(Pictures paired with source code)
•••••

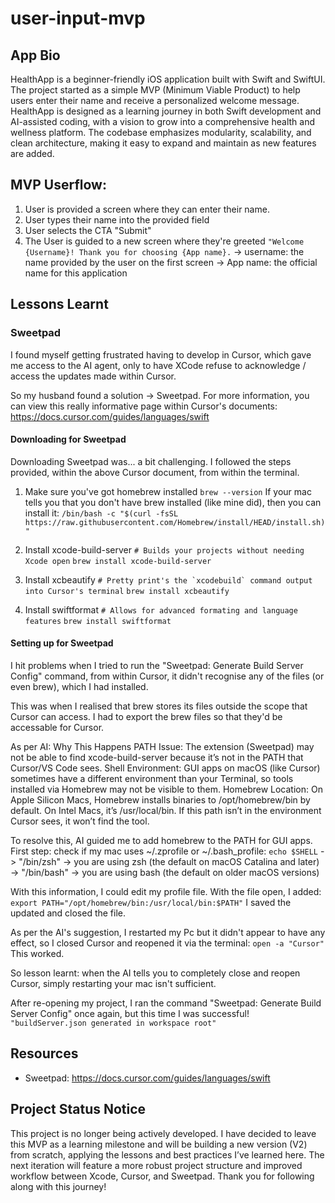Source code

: # user-input-mvp

## App Bio

HealthApp is a beginner-friendly iOS application built with Swift and SwiftUI. The project started as a simple MVP (Minimum Viable Product) to help users enter their name and receive a personalized welcome message. HealthApp is designed as a learning journey in both Swift development and AI-assisted coding, with a vision to grow into a comprehensive health and wellness platform. The codebase emphasizes modularity, scalability, and clean architecture, making it easy to expand and maintain as new features are added.

## MVP Userflow: 
1. User is provided a screen where they can enter their name. 
2. User types their name into the provided field
3. User selects the CTA "Submit" 
4. The User is guided to a new screen where they're greeted 
```"Welcome {Username}! Thank you for choosing {App name}.```
-> username: the name provided by the user on the first screen
-> App name: the official name for this application

## Lessons Learnt

### Sweetpad

I found myself getting frustrated having to develop in Cursor, which gave me access to the AI agent, only to have XCode refuse to acknowledge / access the updates made within Cursor. 

So my husband found a solution -> Sweetpad. 
For more information, you can view this really informative page within Cursor's documents: https://docs.cursor.com/guides/languages/swift 

#### Downloading for Sweetpad

Downloading Sweetpad was... a bit challenging. I followed the steps provided, within the above Cursor document, from within the terminal.
1. Make sure you've got homebrew installed
```brew --version```
If your mac tells you that you don't have brew installed (like mine did), then you can install it:
```/bin/bash -c "$(curl -fsSL https://raw.githubusercontent.com/Homebrew/install/HEAD/install.sh)"```

2. Install xcode-build-server
```# Builds your projects without needing Xcode open```
```brew install xcode-build-server```

3. Install xcbeautify
```# Pretty print's the `xcodebuild` command output into Cursor's terminal```
```brew install xcbeautify```

4. Install swiftformat
```# Allows for advanced formating and language features```
```brew install swiftformat```

#### Setting up for Sweetpad

I hit problems when I tried to run the "Sweetpad: Generate Build Server Config" command, from within Cursor, it didn't recognise any of the files (or even brew), which I had installed. 

This was when I realised that brew stores its files outside the scope that Cursor can access. I had to export the brew files so that they'd be accessable for Cursor. 

As per AI: Why This Happens
PATH Issue:
The extension (Sweetpad) may not be able to find xcode-build-server because it’s not in the PATH that Cursor/VS Code sees.
Shell Environment:
GUI apps on macOS (like Cursor) sometimes have a different environment than your Terminal, so tools installed via Homebrew may not be visible to them.
Homebrew Location:
On Apple Silicon Macs, Homebrew installs binaries to /opt/homebrew/bin by default. On Intel Macs, it’s /usr/local/bin. If this path isn’t in the environment Cursor sees, it won’t find the tool.

To resolve this, AI guided me to add homebrew to the PATH for GUI apps. 
First step: check if my mac uses ~/.zprofile or ~/.bash_profile: 
```echo $SHELL```
-> "/bin/zsh" -> you are using zsh (the default on macOS Catalina and later)
-> "/bin/bash" -> you are using bash (the default on older macOS versions)

With this information, I could edit my profile file. With the file open, I added: 
```  export PATH="/opt/homebrew/bin:/usr/local/bin:$PATH"```
I saved the updated and closed the file. 

As per the AI's suggestion, I restarted my Pc but it didn't appear to have any effect, so I closed Cursor and reopened it via the terminal:
```open -a "Cursor"```
This worked. 

So lesson learnt: when the AI tells you to completely close and reopen Cursor, simply restarting your mac isn't sufficient. 

After re-opening my project, I ran the command "Sweetpad: Generate Build Server Config" once again, but this time I was successful! 
```"buildServer.json generated in workspace root" ```

## Resources

* Sweetpad: https://docs.cursor.com/guides/languages/swift

## Project Status Notice

This project is no longer being actively developed. I have decided to leave this MVP as a learning milestone and will be building a new version (V2) from scratch, applying the lessons and best practices I’ve learned here. The next iteration will feature a more robust project structure and improved workflow between Xcode, Cursor, and Sweetpad. Thank you for following along with this journey!
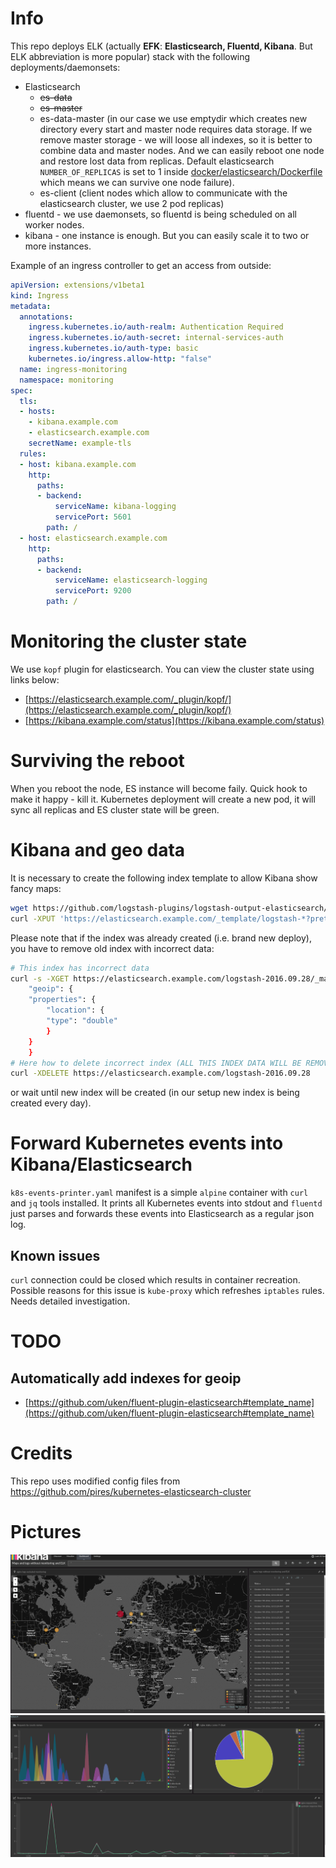 # Info

This repo deploys ELK (actually **EFK**: **Elasticsearch, Fluentd, Kibana**. But ELK abbreviation is more popular) stack with the following deployments/daemonsets:

* Elasticsearch
  * ~~es-data~~
  * ~~es-master~~
  * es-data-master (in our case we use emptydir which creates new directory every start and master node requires data storage. If we remove master storage - we will loose all indexes, so it is better to combine data and master nodes. And we can easily reboot one node and restore lost data from replicas. Default elasticsearch `NUMBER_OF_REPLICAS` is set to 1 inside [docker/elasticsearch/Dockerfile](docker/elasticsearch/Dockerfile) which means we can survive one node failure).
  * es-client (client nodes which allow to communicate with the elasticsearch cluster, we use 2 pod replicas)
* fluentd - we use daemonsets, so fluentd is being scheduled on all worker nodes.
* kibana - one instance is enough. But you can easily scale it to two or more instances.

Example of an ingress controller to get an access from outside:

```yaml
apiVersion: extensions/v1beta1
kind: Ingress
metadata:
  annotations:
    ingress.kubernetes.io/auth-realm: Authentication Required
    ingress.kubernetes.io/auth-secret: internal-services-auth
    ingress.kubernetes.io/auth-type: basic
    kubernetes.io/ingress.allow-http: "false"
  name: ingress-monitoring
  namespace: monitoring
spec:
  tls:
  - hosts:
    - kibana.example.com
    - elasticsearch.example.com
    secretName: example-tls
  rules:
  - host: kibana.example.com
    http:
      paths:
      - backend:
          serviceName: kibana-logging
          servicePort: 5601
        path: /
  - host: elasticsearch.example.com
    http:
      paths:
      - backend:
          serviceName: elasticsearch-logging
          servicePort: 9200
        path: /
```

# Monitoring the cluster state

We use `kopf` plugin for elasticsearch. You can view the cluster state using links below:

* [https://elasticsearch.example.com/_plugin/kopf/](https://elasticsearch.example.com/_plugin/kopf/)
* [https://kibana.example.com/status](https://kibana.example.com/status)

# Surviving the reboot

When you reboot the node, ES instance will become faily. Quick hook to make it happy - kill it. Kubernetes deployment will create a new pod, it will sync all replicas and ES cluster state will be green.

# Kibana and geo data

It is necessary to create the following index template to allow Kibana show fancy maps:

```sh
wget https://github.com/logstash-plugins/logstash-output-elasticsearch/raw/master/lib/logstash/outputs/elasticsearch/elasticsearch-template-es2x.json
curl -XPUT 'https://elasticsearch.example.com/_template/logstash-*?pretty' -d@elasticsearch-template-es2x.json
```

Please note that if the index was already created (i.e. brand new deploy), you have to remove old index with incorrect data:

```sh
# This index has incorrect data
curl -s -XGET https://elasticsearch.example.com/logstash-2016.09.28/_mapping | python -mjson.tool | grep -A10 geoip
    "geoip": {
	"properties": {
	    "location": {
		"type": "double"
	    }
	}
    }
# Here how to delete incorrect index (ALL THIS INDEX DATA WILL BE REMOVED)
curl -XDELETE https://elasticsearch.example.com/logstash-2016.09.28
```

or wait until new index will be created (in our setup new index is being created every day).

# Forward Kubernetes events into Kibana/Elasticsearch

`k8s-events-printer.yaml` manifest is a simple `alpine` container with `curl` and `jq` tools installed. It prints all Kubernetes events into stdout and `fluentd` just parses and forwards these events into Elasticsearch as a regular json log.

## Known issues

`curl` connection could be closed which results in container recreation. Possible reasons for this issue is `kube-proxy` which refreshes `iptables` rules. Needs detailed investigation.

# TODO

## Automatically add indexes for geoip

* [https://github.com/uken/fluent-plugin-elasticsearch#template_name](https://github.com/uken/fluent-plugin-elasticsearch#template_name)

# Credits

This repo uses modified config files from https://github.com/pires/kubernetes-elasticsearch-cluster

# Pictures

![geomap](images/kibana1.png "Geo Map")
![countries](images/kibana2.png "Countries")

•••••

== PROBLEM STATEMENT ==
Could you reproduce every entry exactly, leaving out the pictures?

== EXERCISE OUTPUT ==
Source code

: # user-input-mvp

## App Bio

HealthApp is a beginner-friendly iOS application built with Swift and SwiftUI. The project started as a simple MVP (Minimum Viable Product) to help users enter their name and receive a personalized welcome message. HealthApp is designed as a learning journey in both Swift development and AI-assisted coding, with a vision to grow into a comprehensive health and wellness platform. The codebase emphasizes modularity, scalability, and clean architecture, making it easy to expand and maintain as new features are added.

## MVP Userflow: 
1. User is provided a screen where they can enter their name. 
2. User types their name into the provided field
3. User selects the CTA "Submit" 
4. The User is guided to a new screen where they're greeted 
```"Welcome {Username}! Thank you for choosing {App name}.```
-> username: the name provided by the user on the first screen
-> App name: the official name for this application

## Lessons Learnt

### Sweetpad

I found myself getting frustrated having to develop in Cursor, which gave me access to the AI agent, only to have XCode refuse to acknowledge / access the updates made within Cursor. 

So my husband found a solution -> Sweetpad. 
For more information, you can view this really informative page within Cursor's documents: https://docs.cursor.com/guides/languages/swift 

#### Downloading for Sweetpad

Downloading Sweetpad was... a bit challenging. I followed the steps provided, within the above Cursor document, from within the terminal.
1. Make sure you've got homebrew installed
```brew --version```
If your mac tells you that you don't have brew installed (like mine did), then you can install it:
```/bin/bash -c "$(curl -fsSL https://raw.githubusercontent.com/Homebrew/install/HEAD/install.sh)"```

2. Install xcode-build-server
```# Builds your projects without needing Xcode open```
```brew install xcode-build-server```

3. Install xcbeautify
```# Pretty print's the `xcodebuild` command output into Cursor's terminal```
```brew install xcbeautify```

4. Install swiftformat
```# Allows for advanced formating and language features```
```brew install swiftformat```

#### Setting up for Sweetpad

I hit problems when I tried to run the "Sweetpad: Generate Build Server Config" command, from within Cursor, it didn't recognise any of the files (or even brew), which I had installed. 

This was when I realised that brew stores its files outside the scope that Cursor can access. I had to export the brew files so that they'd be accessable for Cursor. 

As per AI: Why This Happens
PATH Issue:
The extension (Sweetpad) may not be able to find xcode-build-server because it’s not in the PATH that Cursor/VS Code sees.
Shell Environment:
GUI apps on macOS (like Cursor) sometimes have a different environment than your Terminal, so tools installed via Homebrew may not be visible to them.
Homebrew Location:
On Apple Silicon Macs, Homebrew installs binaries to /opt/homebrew/bin by default. On Intel Macs, it’s /usr/local/bin. If this path isn’t in the environment Cursor sees, it won’t find the tool.

To resolve this, AI guided me to add homebrew to the PATH for GUI apps. 
First step: check if my mac uses ~/.zprofile or ~/.bash_profile: 
```echo $SHELL```
-> "/bin/zsh" -> you are using zsh (the default on macOS Catalina and later)
-> "/bin/bash" -> you are using bash (the default on older macOS versions)

With this information, I could edit my profile file. With the file open, I added: 
```  export PATH="/opt/homebrew/bin:/usr/local/bin:$PATH"```
I saved the updated and closed the file. 

As per the AI's suggestion, I restarted my Pc but it didn't appear to have any effect, so I closed Cursor and reopened it via the terminal:
```open -a "Cursor"```
This worked. 

So lesson learnt: when the AI tells you to completely close and reopen Cursor, simply restarting your mac isn't sufficient. 

After re-opening my project, I ran the command "Sweetpad: Generate Build Server Config" once again, but this time I was successful! 
```"buildServer.json generated in workspace root" ```

## Resources

* Sweetpad: https://docs.cursor.com/guides/languages/swift

## Project Status Notice

This project is no longer being actively developed. I have decided to leave this MVP as a learning milestone and will be building a new version (V2) from scratch, applying the lessons and best practices I’ve learned here. The next iteration will feature a more robust project structure and improved workflow between Xcode, Cursor, and Sweetpad. Thank you for following along with this journey!
 # Info

This repo deploys ELK (actually **EFK**: **Elasticsearch, Fluentd, Kibana**. But ELK abbreviation is more popular) stack with the following deployments/daemonsets:

* Elasticsearch
  * ~~es-data~~
  * ~~es-master~~
  * es-data-master (in our case we use emptydir which creates new directory every start and master node requires data storage. If we remove master storage - we will loose all indexes, so it is better to combine data and master nodes. And we can easily reboot one node and restore lost data from replicas. Default elasticsearch `NUMBER_OF_REPLICAS` is set to 1 inside [docker/elasticsearch/Dockerfile](docker/elasticsearch/Dockerfile) which means we can survive one node failure).
  * es-client (client nodes which allow to communicate with the elasticsearch cluster, we use 2 pod replicas)
* fluentd - we use daemonsets, so fluentd is being scheduled on all worker nodes.
* kibana - one instance is enough. But you can easily scale it to two or more instances.

Example of an ingress controller to get an access from outside:

```yaml
apiVersion: extensions/v1beta1
kind: Ingress
metadata:
  annotations:
    ingress.kubernetes.io/auth-realm: Authentication Required
    ingress.kubernetes.io/auth-secret: internal-services-auth
    ingress.kubernetes.io/auth-type: basic
    kubernetes.io/ingress.allow-http: "false"
  name: ingress-monitoring
  namespace: monitoring
spec:
  tls:
  - hosts:
    - kibana.example.com
    - elasticsearch.example.com
    secretName: example-tls
  rules:
  - host: kibana.example.com
    http:
      paths:
      - backend:
          serviceName: kibana-logging
          servicePort: 5601
        path: /
  - host: elasticsearch.example.com
    http:
      paths:
      - backend:
          serviceName: elasticsearch-logging
          servicePort: 9200
        path: /
```

# Monitoring the cluster state

We use `kopf` plugin for elasticsearch. You can view the cluster state using links below:

* [https://elasticsearch.example.com/_plugin/kopf/](https://elasticsearch.example.com/_plugin/kopf/)
* [https://kibana.example.com/status](https://kibana.example.com/status)

# Surviving the reboot

When you reboot the node, ES instance will become faily. Quick hook to make it happy - kill it. Kubernetes deployment will create a new pod, it will sync all replicas and ES cluster state will be green.

# Kibana and geo data

It is necessary to create the following index template to allow Kibana show fancy maps:

```sh
wget https://github.com/logstash-plugins/logstash-output-elasticsearch/raw/master/lib/logstash/outputs/elasticsearch/elasticsearch-template-es2x.json
curl -XPUT 'https://elasticsearch.example.com/_template/logstash-*?pretty' -d@elasticsearch-template-es2x.json
```

Please note that if the index was already created (i.e. brand new deploy), you have to remove old index with incorrect data:

```sh
# This index has incorrect data
curl -s -XGET https://elasticsearch.example.com/logstash-2016.09.28/_mapping | python -mjson.tool | grep -A10 geoip
    "geoip": {
	"properties": {
	    "location": {
		"type": "double"
	    }
	}
    }
# Here how to delete incorrect index (ALL THIS INDEX DATA WILL BE REMOVED)
curl -XDELETE https://elasticsearch.example.com/logstash-2016.09.28
```

or wait until new index will be created (in our setup new index is being created every day).

# Forward Kubernetes events into Kibana/Elasticsearch

`k8s-events-printer.yaml` manifest is a simple `alpine` container with `curl` and `jq` tools installed. It prints all Kubernetes events into stdout and `fluentd` just parses and forwards these events into Elasticsearch as a regular json log.

## Known issues

`curl` connection could be closed which results in container recreation. Possible reasons for this issue is `kube-proxy` which refreshes `iptables` rules. Needs detailed investigation.

# TODO

## Automatically add indexes for geoip

* [https://github.com/uken/fluent-plugin-elasticsearch#template_name](https://github.com/uken/fluent-plugin-elasticsearch#template_name)

# Credits

This repo uses modified config files from https://github.com/pires/kubernetes-elasticsearch-cluster

# Pictures

![geomap](images/kibana1.png "Geo Map")
![countries](images/kibana2.png "Countries")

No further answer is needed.